The problem: Find the word "wyszukiwania" in the data, then copy each line where it is found.

(Items from a dataset)
┌────────

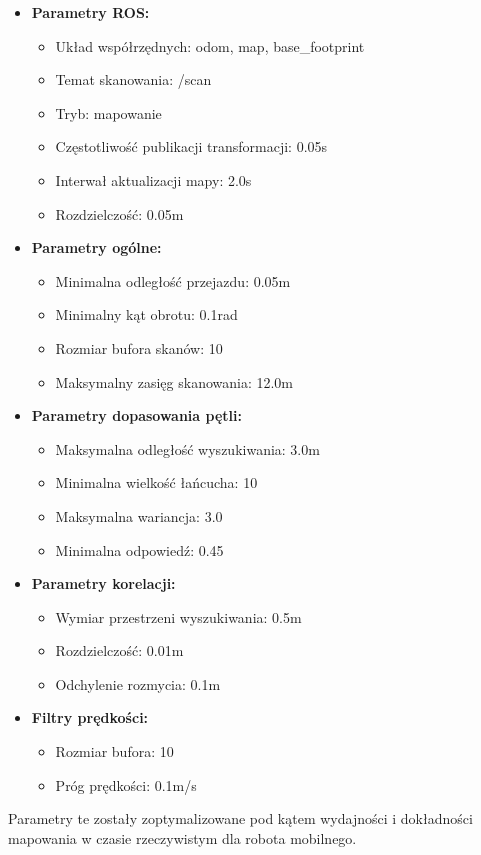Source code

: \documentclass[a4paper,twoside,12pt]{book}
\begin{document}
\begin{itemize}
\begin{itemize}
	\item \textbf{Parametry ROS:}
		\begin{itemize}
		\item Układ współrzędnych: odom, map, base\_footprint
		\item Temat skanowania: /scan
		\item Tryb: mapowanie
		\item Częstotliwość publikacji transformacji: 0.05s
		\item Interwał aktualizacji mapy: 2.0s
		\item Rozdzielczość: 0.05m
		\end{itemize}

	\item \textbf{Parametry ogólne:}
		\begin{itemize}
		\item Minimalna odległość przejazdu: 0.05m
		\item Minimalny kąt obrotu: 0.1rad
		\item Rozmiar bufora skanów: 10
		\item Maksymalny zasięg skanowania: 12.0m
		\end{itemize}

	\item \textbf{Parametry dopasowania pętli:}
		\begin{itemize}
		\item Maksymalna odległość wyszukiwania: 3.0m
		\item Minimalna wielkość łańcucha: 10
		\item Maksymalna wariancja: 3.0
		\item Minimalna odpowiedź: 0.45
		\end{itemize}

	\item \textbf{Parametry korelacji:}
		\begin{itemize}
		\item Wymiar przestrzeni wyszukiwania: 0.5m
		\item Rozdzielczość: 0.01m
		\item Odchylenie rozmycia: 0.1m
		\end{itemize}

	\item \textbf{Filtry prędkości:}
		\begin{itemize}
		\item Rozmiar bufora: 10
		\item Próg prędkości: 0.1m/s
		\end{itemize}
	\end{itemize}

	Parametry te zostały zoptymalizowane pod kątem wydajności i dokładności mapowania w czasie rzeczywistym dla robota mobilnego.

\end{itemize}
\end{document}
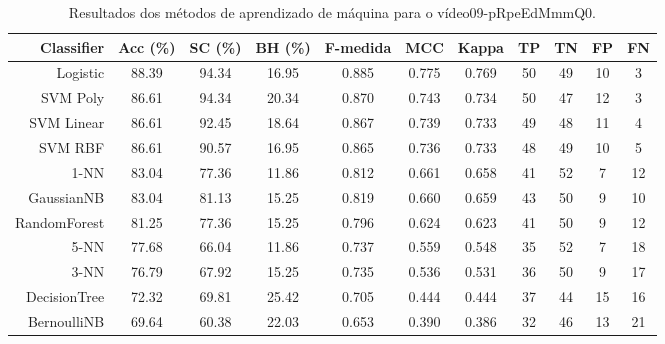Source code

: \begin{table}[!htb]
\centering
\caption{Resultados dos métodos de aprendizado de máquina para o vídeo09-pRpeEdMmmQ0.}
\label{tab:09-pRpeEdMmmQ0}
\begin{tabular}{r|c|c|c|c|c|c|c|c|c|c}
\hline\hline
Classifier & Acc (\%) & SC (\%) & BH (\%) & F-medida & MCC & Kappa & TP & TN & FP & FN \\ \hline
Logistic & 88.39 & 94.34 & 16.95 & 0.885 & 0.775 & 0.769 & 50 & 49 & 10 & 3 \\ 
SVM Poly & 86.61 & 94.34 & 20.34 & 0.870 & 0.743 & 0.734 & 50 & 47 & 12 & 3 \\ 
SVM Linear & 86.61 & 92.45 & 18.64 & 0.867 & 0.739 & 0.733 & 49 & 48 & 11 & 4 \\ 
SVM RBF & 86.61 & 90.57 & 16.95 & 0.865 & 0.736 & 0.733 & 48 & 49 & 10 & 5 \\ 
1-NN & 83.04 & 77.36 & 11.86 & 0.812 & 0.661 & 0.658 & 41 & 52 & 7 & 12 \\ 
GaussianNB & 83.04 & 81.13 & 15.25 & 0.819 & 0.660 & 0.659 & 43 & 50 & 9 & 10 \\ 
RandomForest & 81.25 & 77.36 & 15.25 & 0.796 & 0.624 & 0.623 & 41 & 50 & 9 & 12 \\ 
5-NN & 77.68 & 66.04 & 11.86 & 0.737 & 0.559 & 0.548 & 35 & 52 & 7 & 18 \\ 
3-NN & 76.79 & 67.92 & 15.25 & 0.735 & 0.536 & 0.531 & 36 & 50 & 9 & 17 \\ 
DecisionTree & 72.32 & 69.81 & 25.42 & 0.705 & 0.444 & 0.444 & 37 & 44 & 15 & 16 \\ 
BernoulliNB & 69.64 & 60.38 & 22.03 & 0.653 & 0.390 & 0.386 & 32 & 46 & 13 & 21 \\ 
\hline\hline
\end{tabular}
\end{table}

└────────
┌────────

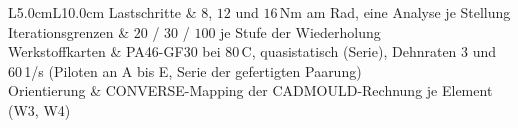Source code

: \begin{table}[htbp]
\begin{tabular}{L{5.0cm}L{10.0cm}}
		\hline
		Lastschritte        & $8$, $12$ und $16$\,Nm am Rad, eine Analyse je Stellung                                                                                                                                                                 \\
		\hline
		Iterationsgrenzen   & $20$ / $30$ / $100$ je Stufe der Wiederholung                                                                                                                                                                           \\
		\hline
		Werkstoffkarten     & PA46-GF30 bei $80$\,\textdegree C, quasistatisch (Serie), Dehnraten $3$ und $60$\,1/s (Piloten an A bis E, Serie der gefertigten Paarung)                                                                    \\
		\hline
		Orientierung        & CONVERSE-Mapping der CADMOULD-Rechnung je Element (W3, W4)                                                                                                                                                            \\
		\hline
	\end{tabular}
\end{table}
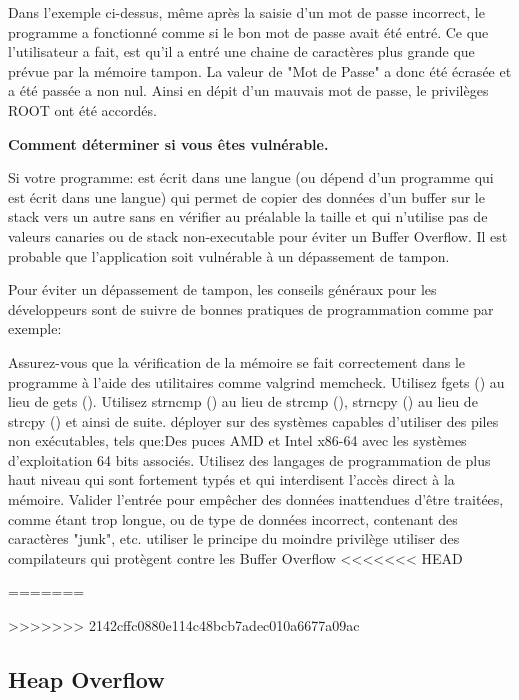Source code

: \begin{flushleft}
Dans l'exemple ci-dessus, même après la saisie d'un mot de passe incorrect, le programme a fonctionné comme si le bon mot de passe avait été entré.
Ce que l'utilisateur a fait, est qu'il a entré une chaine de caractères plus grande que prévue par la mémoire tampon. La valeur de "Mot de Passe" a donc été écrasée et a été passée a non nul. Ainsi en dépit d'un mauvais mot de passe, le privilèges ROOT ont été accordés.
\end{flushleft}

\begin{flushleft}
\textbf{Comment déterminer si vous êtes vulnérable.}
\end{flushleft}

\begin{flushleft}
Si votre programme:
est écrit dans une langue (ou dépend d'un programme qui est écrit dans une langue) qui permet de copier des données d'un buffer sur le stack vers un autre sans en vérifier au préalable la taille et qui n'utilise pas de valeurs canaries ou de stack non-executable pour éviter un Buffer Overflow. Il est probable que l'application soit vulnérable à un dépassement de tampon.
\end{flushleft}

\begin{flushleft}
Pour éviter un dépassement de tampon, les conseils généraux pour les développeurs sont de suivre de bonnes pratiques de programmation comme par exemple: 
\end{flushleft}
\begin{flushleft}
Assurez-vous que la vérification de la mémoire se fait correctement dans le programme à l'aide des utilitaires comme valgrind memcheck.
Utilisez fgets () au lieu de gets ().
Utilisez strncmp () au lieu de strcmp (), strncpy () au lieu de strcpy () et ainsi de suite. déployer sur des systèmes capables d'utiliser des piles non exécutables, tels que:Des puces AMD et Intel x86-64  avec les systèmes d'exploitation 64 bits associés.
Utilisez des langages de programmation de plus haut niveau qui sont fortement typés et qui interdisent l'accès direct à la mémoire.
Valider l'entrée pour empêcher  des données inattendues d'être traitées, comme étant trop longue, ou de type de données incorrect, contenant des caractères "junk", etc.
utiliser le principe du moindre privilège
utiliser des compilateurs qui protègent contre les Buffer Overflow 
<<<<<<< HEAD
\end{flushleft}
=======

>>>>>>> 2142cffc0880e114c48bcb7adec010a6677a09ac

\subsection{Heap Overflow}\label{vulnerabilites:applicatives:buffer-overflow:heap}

└────────

Exercise answer:
		\item Maksymalna odległość wyszukiwania: 3.0m
		\item Wymiar przestrzeni wyszukiwania: 0.5m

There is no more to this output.